La version du professeur Eckersberg, une toile de petit format (33cm. x 26), est devenue depuis 1895 où elle trône dans la salle 1 du musée de la collection Hirschsprung à Copenhague, une sorte de Joconde danoise. Eckersberg est souvent qualifié de père de la peinture danoise.
La version de Ludvig Smith, haute de 120 centimètres, achetée aux enchères en 2003, est une des 151 œuvres danoises de l’étonnante collection privée du banquier américain John Loeb Junior, constituée depuis les années 1980 quand il était ambassadeur au Danemark, et dont le catalogue raisonné en ligne est remarquable.
La version de Salomon Henriques, haute de 87 centimètres, aurait pu faire l’objet d’une chronique de la série Ce monde est disparu puisqu’elle devrait disparaitre sous les enchères dans quelques jours, chez Christie’s à New York le 23 mai, contre 20 à 30 000 dollars, pense-t-on.

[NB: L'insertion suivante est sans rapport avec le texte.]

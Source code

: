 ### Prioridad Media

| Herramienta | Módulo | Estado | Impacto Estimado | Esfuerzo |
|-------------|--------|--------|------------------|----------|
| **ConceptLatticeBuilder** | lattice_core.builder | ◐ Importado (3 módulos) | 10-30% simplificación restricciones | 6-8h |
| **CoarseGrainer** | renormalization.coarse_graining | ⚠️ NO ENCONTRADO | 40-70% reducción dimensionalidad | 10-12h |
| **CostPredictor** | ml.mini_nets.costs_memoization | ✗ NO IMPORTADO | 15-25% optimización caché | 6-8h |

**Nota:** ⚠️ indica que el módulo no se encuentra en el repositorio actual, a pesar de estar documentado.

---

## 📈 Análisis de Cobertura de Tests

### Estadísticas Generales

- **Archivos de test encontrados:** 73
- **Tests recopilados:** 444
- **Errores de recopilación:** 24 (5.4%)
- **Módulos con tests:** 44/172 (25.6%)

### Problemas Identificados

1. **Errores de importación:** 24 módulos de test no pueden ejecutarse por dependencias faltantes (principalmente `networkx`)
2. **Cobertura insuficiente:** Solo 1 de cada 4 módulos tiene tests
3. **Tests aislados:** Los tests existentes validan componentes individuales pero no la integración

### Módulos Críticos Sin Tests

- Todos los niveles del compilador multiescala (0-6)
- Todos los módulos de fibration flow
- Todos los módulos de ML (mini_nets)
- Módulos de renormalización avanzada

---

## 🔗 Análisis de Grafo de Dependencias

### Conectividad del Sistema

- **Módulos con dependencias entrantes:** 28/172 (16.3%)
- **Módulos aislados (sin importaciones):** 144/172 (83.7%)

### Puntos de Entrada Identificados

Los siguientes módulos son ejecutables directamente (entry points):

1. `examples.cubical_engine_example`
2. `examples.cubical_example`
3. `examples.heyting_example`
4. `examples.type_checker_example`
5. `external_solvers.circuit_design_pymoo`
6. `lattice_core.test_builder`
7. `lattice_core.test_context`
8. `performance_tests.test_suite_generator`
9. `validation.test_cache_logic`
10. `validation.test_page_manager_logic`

Quant à la position précise des peintres lors de ces séances, le commentaire du catalogue raisonné de la collection Loeb considère qu’Eckersberg était à gauche, Smith au milieu et Hendriques à droite, comme sur notre illustration. Le modèle ne pouvant pas garder exactement la même attitude au long des multiples séances de pose nécessaires, il semble qu'à certains détails cette affirmation, particulièrement sur la position des deux élèves, pourrait être discutée. Nous ne le ferons pas.
On dit que J.C. Dahl, paysagiste norvégien ami de Friedrich à Dresde, était présent à ces séances de 1841, parmi d'autres artistes. Il n’est pas impossible que des versions perdues du dos de Florentine reparaissent un jour, du fond d’un débarras ou d'une brocante.
2 commentaires :
Ô gracieuse et callipyge
Tous les culs sont de la Saint-Jean
Le tien leur fait vraiment la pige
Déesse aux collines d’argent.
(Guillaume Apollinaire, Poèmes à Lou)
La « Joconde » du Nord à l’air moins pincée que l’autre Florentine du sud (la meuf à Léo, la Mona, la bête du Louvre) dont on ne saura jamais si elle avait d’aussi charmantes collines d’argent devant et derrière — surtout que de très mauvaises langues disent que le modèle fut un garçon.
(Guillaume J.G, poète et peintre raté et colporteur de rumeurs nauséabondes )
Ah pauvre Guillaume ! Je parle de Popol, bien sûr. Il parait qu’il fut finalement déçu de ce popotin de la haute. Je n’ai jamais compris ces poètes qui nous font des fleuves impétueux de leurs petites pollutions énamourées. "L’infini mis à la portée des caniches" disait si justement Bardamu.
Quant à la vraie Joconde, quel qu’ait été son genre, Duchamp qui l’avait approchée de si près qu’il avait vu sa moustache, prétendait qu’elle était plutôt chaude du même endroit. Qui croire ?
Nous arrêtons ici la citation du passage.